True. Cycles always repeat. Only their duration may vary. But the thing about market is that what goes up has to come down, but all that goes down does not necessarily go up again. So even when you are playing the cycles, you should be careful to pick something that is truly cheap, not something that looks cheap because it has fallen a lot.
So, what according to you is cheap right now?
Sugar, textiles.
What is your portfolio construct like?
Around 15 stocks make up 80 percent of my portfolio. Around 10 stocks make 10 percent. If I were to exit any of the core holdings, then I promote one of the stocks from the second line to the core portfolio. The last 10 percent of my portfolio comprises anywhere between 60-70 stocks, which I call a laboratory for potential winners. These are stocks I keep on my radar by doing a commitment investment of about Rs 40-50 lakh, so that I keep following that company. If my conviction in any of these stocks increases, I increase the position as well.
What is your typical day like?
I am up at 3. Over the next hour, I check my mails and trends in global markets. I go for a walk between 4 and 5. After that I return, fix myself a cup of herbal tea. Between six and seven is the time I am available to friends and my students who seek my advice on investments and personal matters. Yoga between 7 and 8. It has been my routine for the last 42 years. Breakfast between 8:30 and 8:45, and after that I am in front of the screen till 3:30. After that a nap, and later I conduct spirituality classes for my students between 6 and 8 in the evening.
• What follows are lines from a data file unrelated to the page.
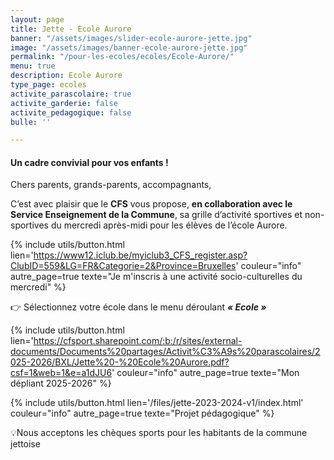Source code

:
 ```yaml
---
layout: page
title: Jette - Ecole Aurore
banner: "/assets/images/slider-ecole-aurore-jette.jpg"
image: "/assets/images/banner-ecole-aurore-jette.jpg"
permalink: "/pour-les-ecoles/ecoles/Ecole-Aurore/"
menu: true
description: Ecole Aurore
type_page: ecoles
activite_parascolaire: true
activite_garderie: false
activite_pedagogique: false
bulle: ''

---
```

#### **Un cadre convivial pour vos enfants !**

Chers parents, grands-parents, accompagnants,

C’est avec plaisir que le **CFS** vous propose, **en collaboration avec le Service Enseignement de la Commune**, sa grille d’activité sportives et non-sportives du mercredi après-midi pour les élèves de l’école Aurore.

{% include utils/button.html  
lien='https://www12.iclub.be/myiclub3_CFS_register.asp?ClubID=559&LG=FR&Categorie=2&Province=Bruxelles' couleur="info" autre_page=true texte="Je m'inscris à une activité socio-culturelles du mercredi" %}

👉 Sélectionnez votre école dans le menu déroulant **_« Ecole »_**

{% include utils/button.html lien='https://cfsport.sharepoint.com/:b:/r/sites/external-documents/Documents%20partages/Activit%C3%A9s%20parascolaires/2025-2026/BXL/Jette%20-%20Ecole%20Aurore.pdf?csf=1&web=1&e=a1dJU6' couleur="info" autre_page=true texte="Mon dépliant 2025-2026" %}

{% include utils/button.html lien='/files/jette-2023-2024-v1/index.html' couleur="info" autre_page=true texte="Projet pédagogique" %}

💡Nous acceptons les chèques sports pour les habitants de la commune jettoise
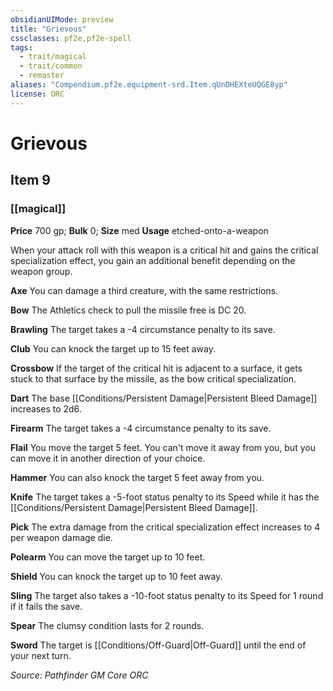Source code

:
 ```yaml
---
obsidianUIMode: preview
title: "Grievous"
cssclasses: pf2e,pf2e-spell
tags:
  - trait/magical
  - trait/common
  - remaster
aliases: "Compendium.pf2e.equipment-srd.Item.qUnDHEXteUQGE8yp"
license: ORC
---
```

# Grievous
## Item 9
### [[magical]]


**Price** 700 gp; 
**Bulk** 0; **Size** med
**Usage** etched-onto-a-weapon

When your attack roll with this weapon is a critical hit and gains the critical specialization effect, you gain an additional benefit depending on the weapon group.

**Axe** You can damage a third creature, with the same restrictions.

**Bow** The Athletics check to pull the missile free is DC 20.

**Brawling** The target takes a -4 circumstance penalty to its save.

**Club** You can knock the target up to 15 feet away.

**Crossbow** If the target of the critical hit is adjacent to a surface, it gets stuck to that surface by the missile, as the bow critical specialization.

**Dart** The base [[Conditions/Persistent Damage|Persistent Bleed Damage]] increases to 2d6.

**Firearm** The target takes a -4 circumstance penalty to its save.

**Flail** You move the target 5 feet. You can't move it away from you, but you can move it in another direction of your choice.

**Hammer** You can also knock the target 5 feet away from you.

**Knife** The target takes a -5-foot status penalty to its Speed while it has the [[Conditions/Persistent Damage|Persistent Bleed Damage]].

**Pick** The extra damage from the critical specialization effect increases to 4 per weapon damage die.

**Polearm** You can move the target up to 10 feet.

**Shield** You can knock the target up to 10 feet away.

**Sling** The target also takes a -10-foot status penalty to its Speed for 1 round if it fails the save.

**Spear** The clumsy condition lasts for 2 rounds.

**Sword** The target is [[Conditions/Off-Guard|Off-Guard]] until the end of your next turn.

*Source: Pathfinder GM Core*
*ORC*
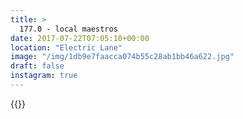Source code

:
 ```yaml
---
title: >
  177.0 - local maestros
date: 2017-07-22T07:05:10+00:00
location: "Electric Lane"
image: "/img/1db9e7faacca074b55c28ab1bb46a622.jpg"
draft: false
instagram: true
---
```


{{<photo src="/img/1db9e7faacca074b55c28ab1bb46a622.jpg">}}
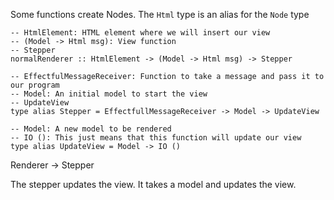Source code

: Some functions create Nodes. The `Html` type is an alias for the `Node` type


```  
-- HtmlElement: HTML element where we will insert our view
-- (Model -> Html msg): View function
-- Stepper
normalRenderer :: HtmlElement -> (Model -> Html msg) -> Stepper

-- EffectfulMessageReceiver: Function to take a message and pass it to our program
-- Model: An initial model to start the view
-- UpdateView
type alias Stepper = EffectfullMessageReceiver -> Model -> UpdateView

-- Model: A new model to be rendered
-- IO (): This just means that this function will update our view
type alias UpdateView = Model -> IO ()

```

Renderer -> Stepper

The stepper updates the view. It takes a model and updates the view.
What is it that you teach in your spirituality class?
Many things.
Share a nugget with us.
On?
Happiness, isn’t that everybody’s ultimate goal?
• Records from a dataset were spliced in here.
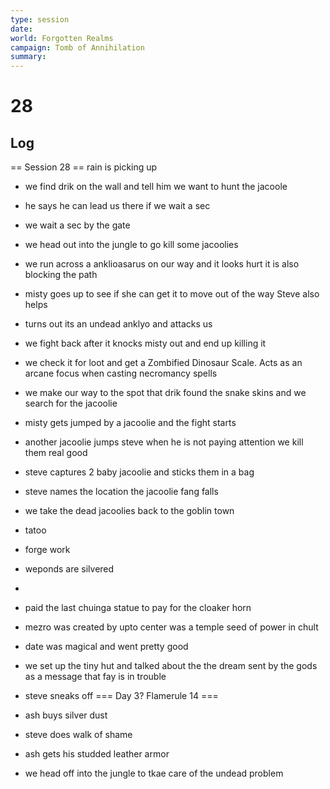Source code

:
 ```yaml
---
type: session
date:
world: Forgotten Realms
campaign: Tomb of Annihilation
summary:
---
```


# 28

## Log
== Session 28 ==
rain is picking up
* we find drik on the wall and tell him we want to hunt the jacoole 
* he says he can lead us there if we wait a sec
*  we wait a sec by the gate
*  we head out into the jungle to go kill some jacoolies
* we run across a anklioasarus on our way and it looks hurt it is also blocking the path 
* misty goes up to see if she can get it to move out of the way Steve also helps
* turns out its an undead anklyo and attacks us 
* we fight back after it knocks misty out and end up killing it
* we check it for loot and get a 
  Zombified Dinosaur Scale. Acts as an arcane focus when casting necromancy spells
* we make our way to the spot that drik found the snake skins and we search for the jacoolie 
* misty gets jumped by a jacoolie and the fight starts
* another jacoolie jumps steve when he is not paying attention 
we kill them real good 
* steve captures 2 baby jacoolie and sticks them in a bag 
* steve names the location the jacoolie fang falls 
* we take the dead jacoolies back to the goblin town 
* tatoo
* forge work 
* weponds are silvered 

*
* paid the last chuinga statue to pay for the cloaker horn 
* mezro was created by upto 
center was a temple 
seed of power in chult
* date was magical and went pretty good 
* we set up the tiny hut and talked about the the dream
  sent by the gods as a message that fay is in trouble 
* steve sneaks off 
=== Day 3? Flamerule 14 ===
* ash buys silver dust
* steve does walk of shame
* ash gets his studded leather armor 
* we head off into the jungle to tkae care of the undead problem
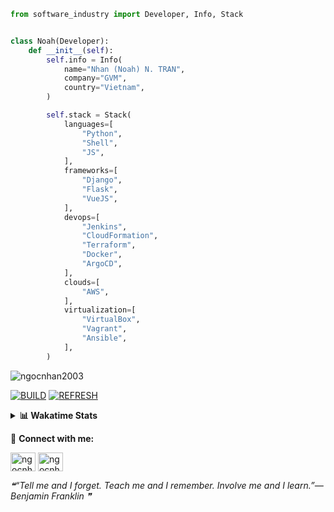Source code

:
 ```python
from software_industry import Developer, Info, Stack


class Noah(Developer):
    def __init__(self):
        self.info = Info(
            name="Nhan (Noah) N. TRAN",
            company="GVM",
            country="Vietnam",
        )

        self.stack = Stack(
            languages=[
                "Python",
                "Shell",
                "JS",
            ],
            frameworks=[
                "Django",
                "Flask",
                "VueJS",
            ],
            devops=[
                "Jenkins",
                "CloudFormation",
                "Terraform",
                "Docker",
                "ArgoCD",
            ],
            clouds=[
                "AWS",
            ],
            virtualization=[
                "VirtualBox",
                "Vagrant",
                "Ansible",
            ],
        )
```
<img src="https://komarev.com/ghpvc/?username=ngocnhan2003&label=Profile%20views&color=0e75b6&style=flat" alt="ngocnhan2003" /> 

[![BUILD](https://github.com/ngocnhan2003/ngocnhan2003/actions/workflows/001_build.yml/badge.svg)](https://github.com/ngocnhan2003/ngocnhan2003/actions/workflows/001_build.yml)
[![REFRESH](https://github.com/ngocnhan2003/ngocnhan2003/actions/workflows/002_refresh.yml/badge.svg)](https://github.com/ngocnhan2003/ngocnhan2003/actions/workflows/002_refresh.yml)

<details> 
  <summary><b>📊 Wakatime Stats</b></summary>
  <br>
  
<!--START_SECTION:waka-->
![Code Time](http://img.shields.io/badge/Code%20Time-657%20hrs%2045%20mins-blue)

**I'm a Night 🦉** 

```text
🌞 Morning    44 commits     ████░░░░░░░░░░░░░░░░░░░░░   19.38% 
🌆 Daytime    55 commits     ██████░░░░░░░░░░░░░░░░░░░   24.23% 
🌃 Evening    66 commits     ███████░░░░░░░░░░░░░░░░░░   29.07% 
🌙 Night      62 commits     ██████░░░░░░░░░░░░░░░░░░░   27.31%

```
📅 **I'm Most Productive on Friday** 

```text
Monday       42 commits     ████░░░░░░░░░░░░░░░░░░░░░   18.5% 
Tuesday      28 commits     ███░░░░░░░░░░░░░░░░░░░░░░   12.33% 
Wednesday    24 commits     ██░░░░░░░░░░░░░░░░░░░░░░░   10.57% 
Thursday     5 commits      ░░░░░░░░░░░░░░░░░░░░░░░░░   2.2% 
Friday       61 commits     ██████░░░░░░░░░░░░░░░░░░░   26.87% 
Saturday     52 commits     █████░░░░░░░░░░░░░░░░░░░░   22.91% 
Sunday       15 commits     █░░░░░░░░░░░░░░░░░░░░░░░░   6.61%

```


📊 **This Week I Spent My Time On** 

```text
⌚︎ Time Zone: Asia/Ho_Chi_Minh

💬 Programming Languages: 
Go                       3 hrs 48 mins       ████████████░░░░░░░░░░░░░   51.32% 
YAML                     1 hr 17 mins        ████░░░░░░░░░░░░░░░░░░░░░   17.46% 
GraphQL                  22 mins             █░░░░░░░░░░░░░░░░░░░░░░░░   5.02% 
JavaScript               20 mins             █░░░░░░░░░░░░░░░░░░░░░░░░   4.6% 
Other                    20 mins             █░░░░░░░░░░░░░░░░░░░░░░░░   4.59%

🔥 Editors: 
GoLand                   6 hrs 18 mins       █████████████████████░░░░   85.06% 
VS Code                  1 hr 6 mins         ███░░░░░░░░░░░░░░░░░░░░░░   14.94%

💻 Operating System: 
Linux                    7 hrs 24 mins       █████████████████████████   100.0%

```

**I Mostly Code in Python** 

```text
Python                   14 repos            ███████████░░░░░░░░░░░░░░   43.75% 
JavaScript               6 repos             ████░░░░░░░░░░░░░░░░░░░░░   18.75% 
TypeScript               2 repos             █░░░░░░░░░░░░░░░░░░░░░░░░   6.25% 
Kotlin                   2 repos             █░░░░░░░░░░░░░░░░░░░░░░░░   6.25% 
Vue                      2 repos             █░░░░░░░░░░░░░░░░░░░░░░░░   6.25%

```



 Last Updated on 03/12/2022 04:33:54 UTC+7
<!--END_SECTION:waka-->
</details>

🔗 **Connect with me:**

<a href="https://linkedin.com/in/ngocnhan2003" target="blank"><img align="center" src="https://raw.githubusercontent.com/rahuldkjain/github-profile-readme-generator/master/src/images/icons/Social/linked-in-alt.svg" alt="ngocnhan2003" height="30" width="40" /></a>
<a href="https://instagram.com/ngocnhan2003" target="blank"><img align="center" src="https://raw.githubusercontent.com/rahuldkjain/github-profile-readme-generator/master/src/images/icons/Social/instagram.svg" alt="ngocnhan2003" height="30" width="40" /></a>


<!--STARTS_HERE_QUOTE_README-->
<i>❝“Tell me and I forget.  Teach me and I remember.  Involve me and I learn.”— Benjamin Franklin   ❞</i>
<!--ENDS_HERE_QUOTE_README-->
There are many ways to be happy, but what is important is how you are able to sustain it. The first source of happiness is what we get from our body, but that is also the shortest-lived one. The second source is our five senses. If we watch a movie, have good food, listen to music, the happiness stays with us for a bit longer. The third source is our emotion. This could be some major event in our lives…marriage, parenthood or some such. This lasts even longer. The fourth source of happiness is our intellect. Say, we have been proved right in our views or thoughts. The last source of happiness is our soul. That comes from helping others. The first three sources of happiness are fleeting, while the last two sources of happiness are the most enduring and the most satisfying.
Any advice for the new investors
I have none. Their investment horizon is too short for my advice to be of any help.
I guess there would be some patient investors among the lot
I would say KCP LTD works the best. Knowledge, conviction, patience, luck, time and duration.